We may have just finished football season with a blowout Super Bowl, but women’s sports is where the real competition is at — at least from an ad marketplace point of view.
Publicis Media just this morning announced it’s launching a dedicated women’s sports investment unit within Publicis Sports, called Women’s Sports Connect (WSC). Targeting what it sees as a $1.28 billion marketplace, WSC will be active in media, content, sponsorships, influencer, and events at collegiate (such as NIL opportunities) and professional levels.

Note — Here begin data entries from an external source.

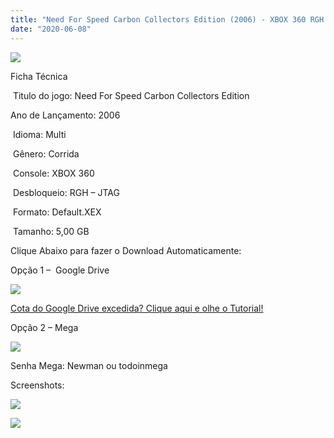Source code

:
 ```yaml
---
title: "Need For Speed Carbon Collectors Edition (2006) - XBOX 360 RGH - JTAG"
date: "2020-06-08"
---
```


[![](https://1.bp.blogspot.com/-NluZ_v5ppqk/Xt52jbS9XsI/AAAAAAAALO4/9gLm9F4-p3g3Vhwo8HJvDfoizWuYZRW0ACK4BGAsYHg/s320/76159-need-for-speed-carbon-collector-s-edition-xbox-360-front-cover.jpg)](https://1.bp.blogspot.com/-NluZ_v5ppqk/Xt52jbS9XsI/AAAAAAAALO4/9gLm9F4-p3g3Vhwo8HJvDfoizWuYZRW0ACK4BGAsYHg/s1115/76159-need-for-speed-carbon-collector-s-edition-xbox-360-front-cover.jpg)

Ficha Técnica

 Titulo do jogo: Need For Speed Carbon Collectors Edition

Ano de Lançamento: 2006

 Idioma: Multi

 Gênero: Corrida

 Console: XBOX 360

 Desbloqueio: RGH – JTAG

 Formato: Default.XEX

 Tamanho: 5,00 GB

Clique Abaixo para fazer o Download Automaticamente:

Opção 1 –  Google Drive

[![](https://1.bp.blogspot.com/-4SUqXRoRWc0/XtsW72LDzrI/AAAAAAAAKHM/qo1oDro7CI03qjIvaVCl6yKZ3v_F_JvBwCK4BGAsYHg/APRENDA-Recupdsdasdasdaerado.png)](https://zee.gl/ZIatmzW)

[Cota do Google Drive excedida? Clique aqui e olhe o Tutorial!](https://ultragames-torrents.blogspot.com/2020/06/burlar-cota-do-google-drive.html) 

Opção 2 – Mega

[![](https://1.bp.blogspot.com/-fysMBE_30yA/XtsW8rOzeTI/AAAAAAAAKHQ/yEg2otqCtcAfsWIP0xI63y3c0eWdDVksQCK4BGAsYHg/MEGA.png)](https://zee.gl/3yfHa)

Senha Mega: Newman ou todoinmega

Screenshots:

[![](https://1.bp.blogspot.com/-oya0uaITqsQ/Xt52kOQWfJI/AAAAAAAALO8/bgoBRjprQN8svSSO4BZq0pxaw4LaAl8xQCK4BGAsYHg/w400-h225/maxresdefault{40dcdfd0a3f176073d713beaee4fcd56db243ec708877a2e730ba987ecd6f1ab}2B{40dcdfd0a3f176073d713beaee4fcd56db243ec708877a2e730ba987ecd6f1ab}25281{40dcdfd0a3f176073d713beaee4fcd56db243ec708877a2e730ba987ecd6f1ab}2529.jpg)](https://1.bp.blogspot.com/-oya0uaITqsQ/Xt52kOQWfJI/AAAAAAAALO8/bgoBRjprQN8svSSO4BZq0pxaw4LaAl8xQCK4BGAsYHg/s1280/maxresdefault{40dcdfd0a3f176073d713beaee4fcd56db243ec708877a2e730ba987ecd6f1ab}2B{40dcdfd0a3f176073d713beaee4fcd56db243ec708877a2e730ba987ecd6f1ab}25281{40dcdfd0a3f176073d713beaee4fcd56db243ec708877a2e730ba987ecd6f1ab}2529.jpg)

[![](https://1.bp.blogspot.com/-IE_6_J5x5nk/Xt52kuHKiII/AAAAAAAALPA/SdR_UHctFzgVJjTXTm-GN9kMe0P9niVJQCK4BGAsYHg/w400-h225/maxresdefault.jpg)](https://1.bp.blogspot.com/-IE_6_J5x5nk/Xt52kuHKiII/AAAAAAAALPA/SdR_UHctFzgVJjTXTm-GN9kMe0P9niVJQCK4BGAsYHg/s1280/maxresdefault.jpg)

In an announcement that went public earlier today, Publicis Sports and WSC said it’s already made several investments, including a partnership with Disney Advertising (ostensibly to access ESPN inventory), in Women’s Sports Now, a weekly talk series from Roku, and a student-athlete program developed by NBCUniversal Local’s Sports Partnership Development team and sports media brand The GIST.
“The Women’s Sports Connect platform will include all sports across both the professional and college levels, ie WNBA/NWSL, NCAA women’s college basketball and softball as some examples,” said Jon Tuck, president of Publicis Sports. “The programs that we build for brand partners will be customized to reach their objectives.”
Tuck declined to offer spending investment specifics, but noted that particular categories of growth were clients against CTV, digital, social/influencer and sponsorships.
“The future of sports is being rewritten, and those that don’t invest in women’s sports will find themselves left on the sidelines,” said Disney Advertising’s global president Rita Ferro, in a statement provided to Digiday by Publicis. “Through our longtime relationship with Publicis, we are collaborating on a framework for brands to engage women sports fans authentically, at scale.”
Women’s sports has been red hot over the last year — 11 months ago, WPP’s GroupM said it planned to double its spending in women’s sports, and later in the year declared mission accomplished, without saying how much it actually spent. Among the main instigators are highly competitive and exciting games in women’s basketball, which churned up greater interest in the WNBA as college stars entered the league (looking at you, Caitlin Clark and Angel Reese).
Some marketers have been pushing for greater investment in women’s sports for years now, notably Andrea Brimmer, CMO of financial service Ally, who held up millions in ad spend to get media companies and networks to improve the time slots for women’s sports.
There remains a disparity in spend in women’s sports — after all, some advertisers dropped $8 million for a 30-second spot in the Super Bowl, which granted did deliver its biggest audience ever at 126 million, according to Nielsen. But that’s why Publicis Sports has suited up.
“Our efforts are less focused on disparity and moreso on the opportunity for brands to grow their business by reaching this valuable audience of 65 million engaged fans,” said Tuck. “We want to address the marketplace fragmentation to make it easier for clients to make scaled investment. Other industry efforts talk about disparity/inequity but not the barriers we need to overcome to truly shift spend.”